Andò più oltre. Le mie notti divennero costantemente insonni e per lo più febbrili. Indarno cessai di prendere caffè la sera; l’insonnia era la stessa.
Ma pareva che in me fossero due uomini, uno che voleva sempre scriver lettere, e l’altro che voleva far altro. Ebbene, diceva io, transigiamo, scrivi pur lettere, ma scrivile in tedesco; così impareremo quella lingua.
Quindi in poi scriveva tutto in un cattivo tedesco. Per tal modo almeno feci qualche progresso in quello studio.
Il mattino, dopo lunga veglia, il cervello spossato cadeva in qualche sopore. Allora sognava, o piuttosto delirava, di vedere il padre, la madre o altro mio caro disperarsi sul mio destino. Udiva di loro i più miserandi singhiozzi, e tosto mi destava singhiozzando e spaventato.

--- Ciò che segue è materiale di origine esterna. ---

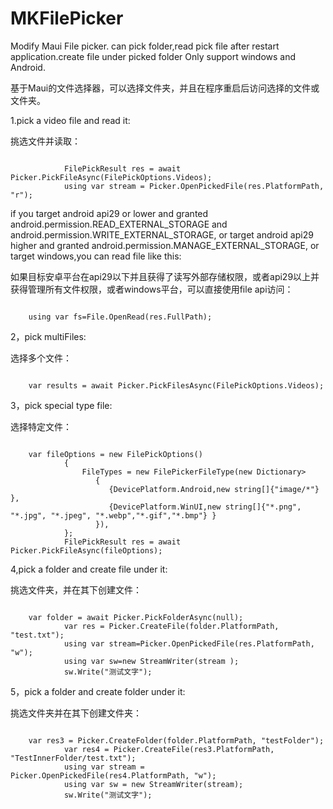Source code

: # MKFilePicker
<p>Modify Maui File picker. can pick folder,read pick file after restart application.create file under picked folder
Only support windows and Android.</p>
<p>基于Maui的文件选择器，可以选择文件夹，并且在程序重启后访问选择的文件或文件夹。</p>

<p>1.pick a video file and read it:</p>
<p>挑选文件并读取：</p>
<code>
            FilePickResult res = await Picker.PickFileAsync(FilePickOptions.Videos);
            using var stream = Picker.OpenPickedFile(res.PlatformPath, "r");
</code>	
<p>if you target android api29 or lower and granted android.permission.READ_EXTERNAL_STORAGE and android.permission.WRITE_EXTERNAL_STORAGE,
or target android api29 higher and granted android.permission.MANAGE_EXTERNAL_STORAGE,
or target windows,you can read file like this:</p>
<p>如果目标安卓平台在api29以下并且获得了读写外部存储权限，或者api29以上并获得管理所有文件权限，或者windows平台，可以直接使用file api访问：</p>
<code>
	using var fs=File.OpenRead(res.FullPath);
</code>
<p>2，pick multiFiles:</p>
<p>选择多个文件：</p>
<code>
	var results = await Picker.PickFilesAsync(FilePickOptions.Videos);
</code>
<p>3，pick special type file:</p>
<p>选择特定文件：</p>
<code>
	var fileOptions = new FilePickOptions()
            {
                FileTypes = new FilePickerFileType(new Dictionary<DevicePlatform, IEnumerable<string>>
                   {
                      {DevicePlatform.Android,new string[]{"image/*"} },
                      {DevicePlatform.WinUI,new string[]{"*.png", "*.jpg", "*.jpeg", "*.webp","*.gif","*.bmp"} }
                   }),
            };
            FilePickResult res = await Picker.PickFileAsync(fileOptions);
</code>
  <p>4,pick a folder and create file under it:</p>
  <p>挑选文件夹，并在其下创建文件：</p>
<code>
	var folder = await Picker.PickFolderAsync(null);
            var res = Picker.CreateFile(folder.PlatformPath, "test.txt");
            using var stream=Picker.OpenPickedFile(res.PlatformPath, "w");
            using var sw=new StreamWriter(stream );
            sw.Write("测试文字");
</code>
  <p>5，pick a folder and create folder under it:</p>
  <p>挑选文件夹并在其下创建文件夹：</p>
<code>
	var res3 = Picker.CreateFolder(folder.PlatformPath, "testFolder");
            var res4 = Picker.CreateFile(res3.PlatformPath, "TestInnerFolder/test.txt");
            using var stream = Picker.OpenPickedFile(res4.PlatformPath, "w");
            using var sw = new StreamWriter(stream);
            sw.Write("测试文字");
</code>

Talvolta in que’ brevissimi sogni sembravami d’udire la madre consolare gli altri, entrando con essi nel mio carcere, e volgermi le più sante parole sul dovere della rassegnazione; e quand’io più mi rallegrava del suo coraggio e del coraggio degli altri, ella prorompeva improvvisamente in lagrime, e tutti piangevano. Niuno può dire quali strazi fossero allora quelli all’anima mia.
Per uscire di tanta miseria, provai di non andare più affatto a letto. Teneva acceso il lume l’intera notte, e stava al tavolino a leggere e scrivere. Ma che? Veniva il momento ch’io leggeva, destissimo, ma senza capir nulla, e che assolutamente la testa più non mi reggeva a comporre pensieri. Allora io copiava qualche cosa, ma copiava ruminando tutt’altro che ciò ch’io scriveva, ruminando le mie afflizioni.
Eppure, s’io andava a letto era peggio. Niuna posizione m’era tollerabile, giacendo: m’agitava convulso, e conveniva alzarmi. Ovvero se alquanto dormiva, que’ disperanti sogni mi faceano più male del vegliare.
Le mie preci erano aride, e nondimeno io le ripeteva sovente; non con lungo orare di parole, ma invocando Dio! Dio unito all’uomo ed esperto degli umani dolori!
In quelle orrende notti, l’immaginativa mi s’esaltava talora in guisa, che pareami, sebbene svegliato, or d’udir gemiti nel mio carcere, or d’udir risa soffocate. Dall’infanzia in poi, non era mai stato credulo a streghe e folletti, ed or quelle risa e que’ gemiti mi atterrivano, e non sapea come spiegar ciò, ed era costretto a dubitare s’io non fossi ludibrio d’incognite maligne potenze.
Più volte presi tremando il lume, e gridai se v’era alcuno sotto il letto che mi beffasse. Più volte mi venne il dubbio che m’avessero tolto dalla prima stanza e trasportato in questa, perchè ivi fosse qualche trabocchello, ovvero nelle pareti qualche secreta apertura, donde i miei sgherri spiassero tutto ciò ch’io faceva e si divertissero crudelmente a spaventarmi.
Stando al tavolino, or pareami che alcuno mi tirasse pel vestito, or che fosse data una spinta ad un libro, il quale cadeva a terra, or che una persona dietro a me soffiasse sul lume per ispegnerlo. Allora io balzava in piedi, guardava intorno, passeggiava con diffidenza, e chiedeva a me stesso, s’io fossi impazzato od in senno. Non sapea più che cosa, di ciò ch’io vedeva e sentiva, fosse realtà od illusione, e sclamava con angoscia:
«Deus meus, Deus meus, ut quid dereliquisti me?»